**Goal of the exercise:** Only one stretch of the data below is needed. Output the lines from the one with "- **User Feedback**: Slow" up to and including the one with "- Follow established dependency", exactly as they stand.

**Data excerpts:**
================================
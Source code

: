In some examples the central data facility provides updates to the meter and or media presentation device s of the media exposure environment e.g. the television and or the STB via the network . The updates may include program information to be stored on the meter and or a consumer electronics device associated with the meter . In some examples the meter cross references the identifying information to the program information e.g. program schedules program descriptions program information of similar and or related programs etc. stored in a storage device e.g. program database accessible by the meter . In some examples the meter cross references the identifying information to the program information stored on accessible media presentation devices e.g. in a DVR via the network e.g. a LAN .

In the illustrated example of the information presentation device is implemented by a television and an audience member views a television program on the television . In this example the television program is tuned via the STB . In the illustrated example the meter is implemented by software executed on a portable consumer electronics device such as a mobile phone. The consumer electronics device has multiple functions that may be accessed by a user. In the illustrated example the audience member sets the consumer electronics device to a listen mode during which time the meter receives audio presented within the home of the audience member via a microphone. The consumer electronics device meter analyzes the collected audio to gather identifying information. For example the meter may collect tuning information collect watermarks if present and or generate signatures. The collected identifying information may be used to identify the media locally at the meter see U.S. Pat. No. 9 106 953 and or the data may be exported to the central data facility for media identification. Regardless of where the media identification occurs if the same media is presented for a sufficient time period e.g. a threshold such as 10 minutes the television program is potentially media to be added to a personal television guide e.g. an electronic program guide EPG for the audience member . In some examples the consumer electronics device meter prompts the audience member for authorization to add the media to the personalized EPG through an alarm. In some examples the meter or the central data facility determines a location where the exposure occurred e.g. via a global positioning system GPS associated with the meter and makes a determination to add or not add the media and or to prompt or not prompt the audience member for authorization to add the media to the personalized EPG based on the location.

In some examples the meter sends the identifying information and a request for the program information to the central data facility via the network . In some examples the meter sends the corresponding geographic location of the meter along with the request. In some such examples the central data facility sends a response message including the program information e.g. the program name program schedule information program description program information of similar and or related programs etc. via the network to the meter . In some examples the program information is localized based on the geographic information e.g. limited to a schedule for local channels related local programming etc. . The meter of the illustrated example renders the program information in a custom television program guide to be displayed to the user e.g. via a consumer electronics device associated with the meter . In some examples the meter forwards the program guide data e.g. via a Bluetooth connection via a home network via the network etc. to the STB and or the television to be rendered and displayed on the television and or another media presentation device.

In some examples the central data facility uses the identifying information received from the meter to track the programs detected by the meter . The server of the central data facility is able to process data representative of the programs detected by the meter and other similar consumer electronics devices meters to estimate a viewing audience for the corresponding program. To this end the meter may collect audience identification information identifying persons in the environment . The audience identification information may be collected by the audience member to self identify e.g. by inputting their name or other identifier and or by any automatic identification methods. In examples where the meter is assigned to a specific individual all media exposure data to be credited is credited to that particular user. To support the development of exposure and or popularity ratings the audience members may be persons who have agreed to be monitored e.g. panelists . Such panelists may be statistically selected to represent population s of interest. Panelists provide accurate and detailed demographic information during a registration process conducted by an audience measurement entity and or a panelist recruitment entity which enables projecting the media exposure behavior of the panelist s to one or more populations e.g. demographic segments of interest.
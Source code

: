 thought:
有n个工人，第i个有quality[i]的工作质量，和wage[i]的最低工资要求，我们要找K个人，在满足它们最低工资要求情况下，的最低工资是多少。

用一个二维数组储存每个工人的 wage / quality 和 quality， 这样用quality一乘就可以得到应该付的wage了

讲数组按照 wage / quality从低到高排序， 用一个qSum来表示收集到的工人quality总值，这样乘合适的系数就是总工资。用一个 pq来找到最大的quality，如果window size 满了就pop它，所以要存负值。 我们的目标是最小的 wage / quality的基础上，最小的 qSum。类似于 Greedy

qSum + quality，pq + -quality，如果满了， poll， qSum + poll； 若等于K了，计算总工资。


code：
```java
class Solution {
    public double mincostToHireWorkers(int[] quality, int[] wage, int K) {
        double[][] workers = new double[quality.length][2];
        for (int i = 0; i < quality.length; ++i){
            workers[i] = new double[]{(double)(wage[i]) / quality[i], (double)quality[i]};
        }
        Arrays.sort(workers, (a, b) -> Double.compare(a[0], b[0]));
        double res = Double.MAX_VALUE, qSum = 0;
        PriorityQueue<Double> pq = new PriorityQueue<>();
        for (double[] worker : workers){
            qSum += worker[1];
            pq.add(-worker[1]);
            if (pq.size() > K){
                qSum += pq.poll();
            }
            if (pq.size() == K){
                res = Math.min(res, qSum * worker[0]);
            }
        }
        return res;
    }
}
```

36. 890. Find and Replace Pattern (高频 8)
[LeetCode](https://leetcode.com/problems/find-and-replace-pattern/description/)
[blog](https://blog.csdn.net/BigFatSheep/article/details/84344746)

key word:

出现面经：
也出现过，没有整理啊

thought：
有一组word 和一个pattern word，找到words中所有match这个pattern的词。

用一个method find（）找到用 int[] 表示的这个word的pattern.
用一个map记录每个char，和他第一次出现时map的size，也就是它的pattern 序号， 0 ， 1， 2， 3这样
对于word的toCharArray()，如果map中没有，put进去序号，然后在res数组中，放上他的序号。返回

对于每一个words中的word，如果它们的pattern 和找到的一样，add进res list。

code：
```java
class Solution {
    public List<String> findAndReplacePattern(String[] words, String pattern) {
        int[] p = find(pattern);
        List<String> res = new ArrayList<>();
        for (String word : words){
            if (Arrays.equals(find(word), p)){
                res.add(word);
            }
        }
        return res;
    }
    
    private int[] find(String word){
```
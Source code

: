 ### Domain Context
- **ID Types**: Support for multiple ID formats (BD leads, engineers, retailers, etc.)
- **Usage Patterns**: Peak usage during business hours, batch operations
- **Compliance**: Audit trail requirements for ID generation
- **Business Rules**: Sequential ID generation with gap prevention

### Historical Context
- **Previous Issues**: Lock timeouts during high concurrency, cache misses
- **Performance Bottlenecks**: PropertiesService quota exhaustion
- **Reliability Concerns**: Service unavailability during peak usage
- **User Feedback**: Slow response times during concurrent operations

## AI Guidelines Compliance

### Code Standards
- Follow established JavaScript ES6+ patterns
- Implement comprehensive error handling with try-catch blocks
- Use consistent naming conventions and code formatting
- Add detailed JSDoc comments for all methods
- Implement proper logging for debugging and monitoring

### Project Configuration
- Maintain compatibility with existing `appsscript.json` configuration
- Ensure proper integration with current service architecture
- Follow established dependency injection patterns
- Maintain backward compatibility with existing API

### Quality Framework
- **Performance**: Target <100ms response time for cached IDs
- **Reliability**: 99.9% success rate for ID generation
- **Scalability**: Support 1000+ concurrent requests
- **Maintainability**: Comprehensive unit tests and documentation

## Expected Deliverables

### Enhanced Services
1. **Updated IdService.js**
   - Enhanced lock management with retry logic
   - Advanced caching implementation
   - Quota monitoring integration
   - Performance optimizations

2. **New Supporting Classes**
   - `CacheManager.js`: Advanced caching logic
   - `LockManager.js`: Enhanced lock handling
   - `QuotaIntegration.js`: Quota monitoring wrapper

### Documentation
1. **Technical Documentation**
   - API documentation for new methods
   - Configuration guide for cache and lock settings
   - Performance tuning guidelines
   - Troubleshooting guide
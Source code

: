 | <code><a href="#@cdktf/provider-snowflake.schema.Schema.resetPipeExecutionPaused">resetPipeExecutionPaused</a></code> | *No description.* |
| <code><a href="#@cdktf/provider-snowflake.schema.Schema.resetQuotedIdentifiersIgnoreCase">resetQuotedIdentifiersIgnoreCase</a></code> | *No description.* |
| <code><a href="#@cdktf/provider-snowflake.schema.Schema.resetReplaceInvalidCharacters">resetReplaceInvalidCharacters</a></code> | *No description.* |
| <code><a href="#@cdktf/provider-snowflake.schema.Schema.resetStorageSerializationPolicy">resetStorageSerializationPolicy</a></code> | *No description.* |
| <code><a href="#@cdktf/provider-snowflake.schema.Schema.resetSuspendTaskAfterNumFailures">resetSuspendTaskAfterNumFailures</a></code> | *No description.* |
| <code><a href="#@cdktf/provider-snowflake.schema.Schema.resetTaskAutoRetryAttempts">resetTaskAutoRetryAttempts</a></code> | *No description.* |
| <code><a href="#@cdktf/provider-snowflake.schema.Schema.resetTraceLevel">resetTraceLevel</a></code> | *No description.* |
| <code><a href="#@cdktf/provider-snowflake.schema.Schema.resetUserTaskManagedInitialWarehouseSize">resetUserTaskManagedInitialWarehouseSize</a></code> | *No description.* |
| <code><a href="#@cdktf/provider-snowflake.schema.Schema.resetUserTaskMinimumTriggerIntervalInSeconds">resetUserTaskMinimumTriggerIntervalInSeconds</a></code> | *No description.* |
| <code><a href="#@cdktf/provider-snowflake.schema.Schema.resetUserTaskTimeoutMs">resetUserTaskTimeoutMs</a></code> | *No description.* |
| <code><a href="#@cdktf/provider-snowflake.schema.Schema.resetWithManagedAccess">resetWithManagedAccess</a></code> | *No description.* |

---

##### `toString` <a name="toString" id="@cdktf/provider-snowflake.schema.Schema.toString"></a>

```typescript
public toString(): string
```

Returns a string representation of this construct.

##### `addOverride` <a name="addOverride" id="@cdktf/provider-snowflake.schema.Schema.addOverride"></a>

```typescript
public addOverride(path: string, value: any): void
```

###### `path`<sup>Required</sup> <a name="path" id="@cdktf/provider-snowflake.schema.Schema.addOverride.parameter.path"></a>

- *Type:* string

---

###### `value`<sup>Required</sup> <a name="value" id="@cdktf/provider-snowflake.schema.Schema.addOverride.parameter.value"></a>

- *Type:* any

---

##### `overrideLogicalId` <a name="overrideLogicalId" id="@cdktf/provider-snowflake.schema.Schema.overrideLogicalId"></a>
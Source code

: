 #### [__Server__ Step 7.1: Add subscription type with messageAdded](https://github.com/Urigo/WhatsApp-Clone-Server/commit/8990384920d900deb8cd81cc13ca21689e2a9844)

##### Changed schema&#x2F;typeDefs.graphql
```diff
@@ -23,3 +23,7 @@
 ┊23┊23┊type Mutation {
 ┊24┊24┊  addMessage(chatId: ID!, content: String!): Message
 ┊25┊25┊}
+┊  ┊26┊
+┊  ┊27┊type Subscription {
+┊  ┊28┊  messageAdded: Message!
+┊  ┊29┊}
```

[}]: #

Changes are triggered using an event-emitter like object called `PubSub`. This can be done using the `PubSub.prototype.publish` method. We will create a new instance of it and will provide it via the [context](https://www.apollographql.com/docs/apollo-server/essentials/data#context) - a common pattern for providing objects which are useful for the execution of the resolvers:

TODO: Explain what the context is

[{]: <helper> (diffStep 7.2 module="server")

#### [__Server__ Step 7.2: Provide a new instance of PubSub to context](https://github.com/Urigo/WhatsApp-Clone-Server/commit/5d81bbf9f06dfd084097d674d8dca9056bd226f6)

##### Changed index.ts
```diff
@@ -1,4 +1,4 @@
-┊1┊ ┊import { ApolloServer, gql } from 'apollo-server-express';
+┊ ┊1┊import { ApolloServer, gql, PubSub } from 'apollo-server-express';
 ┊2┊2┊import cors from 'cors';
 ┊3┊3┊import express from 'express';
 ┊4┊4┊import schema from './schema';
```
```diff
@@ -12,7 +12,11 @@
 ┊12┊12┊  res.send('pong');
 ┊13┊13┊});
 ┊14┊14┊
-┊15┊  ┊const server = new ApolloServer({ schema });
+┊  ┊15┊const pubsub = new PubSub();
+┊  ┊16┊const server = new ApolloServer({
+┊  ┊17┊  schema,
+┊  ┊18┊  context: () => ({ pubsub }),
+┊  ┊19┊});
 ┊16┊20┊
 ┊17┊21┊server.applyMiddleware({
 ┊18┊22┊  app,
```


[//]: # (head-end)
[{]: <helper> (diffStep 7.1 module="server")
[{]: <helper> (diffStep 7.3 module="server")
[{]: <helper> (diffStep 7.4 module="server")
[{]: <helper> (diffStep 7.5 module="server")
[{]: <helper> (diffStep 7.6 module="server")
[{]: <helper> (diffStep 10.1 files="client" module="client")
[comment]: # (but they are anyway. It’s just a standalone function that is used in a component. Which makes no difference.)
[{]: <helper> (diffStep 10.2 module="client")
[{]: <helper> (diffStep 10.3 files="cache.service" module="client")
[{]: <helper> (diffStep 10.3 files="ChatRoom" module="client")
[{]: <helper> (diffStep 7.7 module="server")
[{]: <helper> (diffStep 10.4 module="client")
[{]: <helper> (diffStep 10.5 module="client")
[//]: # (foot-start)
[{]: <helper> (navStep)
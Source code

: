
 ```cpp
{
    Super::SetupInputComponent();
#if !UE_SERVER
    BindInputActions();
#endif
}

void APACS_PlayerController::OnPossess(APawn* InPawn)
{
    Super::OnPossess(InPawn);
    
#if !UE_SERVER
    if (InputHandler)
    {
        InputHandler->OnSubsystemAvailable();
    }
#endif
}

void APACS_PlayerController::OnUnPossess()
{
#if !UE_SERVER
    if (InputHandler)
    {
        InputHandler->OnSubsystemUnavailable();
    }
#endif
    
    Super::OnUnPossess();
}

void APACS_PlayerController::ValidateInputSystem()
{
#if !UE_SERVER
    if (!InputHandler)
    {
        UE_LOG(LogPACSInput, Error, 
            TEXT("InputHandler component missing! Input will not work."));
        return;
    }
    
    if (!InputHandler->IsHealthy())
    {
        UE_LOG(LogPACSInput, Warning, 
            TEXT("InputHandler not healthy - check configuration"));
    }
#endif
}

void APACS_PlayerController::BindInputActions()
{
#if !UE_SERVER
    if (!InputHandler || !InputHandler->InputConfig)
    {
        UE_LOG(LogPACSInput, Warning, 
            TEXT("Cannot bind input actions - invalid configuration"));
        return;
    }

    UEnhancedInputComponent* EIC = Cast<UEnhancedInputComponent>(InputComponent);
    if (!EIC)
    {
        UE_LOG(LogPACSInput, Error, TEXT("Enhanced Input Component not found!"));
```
================================
**Expected answer:**
- **User Feedback**: Slow response times during concurrent operations

## AI Guidelines Compliance

### Code Standards
- Follow established JavaScript ES6+ patterns
- Implement comprehensive error handling with try-catch blocks
- Use consistent naming conventions and code formatting
- Add detailed JSDoc comments for all methods
- Implement proper logging for debugging and monitoring

### Project Configuration
- Maintain compatibility with existing `appsscript.json` configuration
- Ensure proper integration with current service architecture
- Follow established dependency injection patterns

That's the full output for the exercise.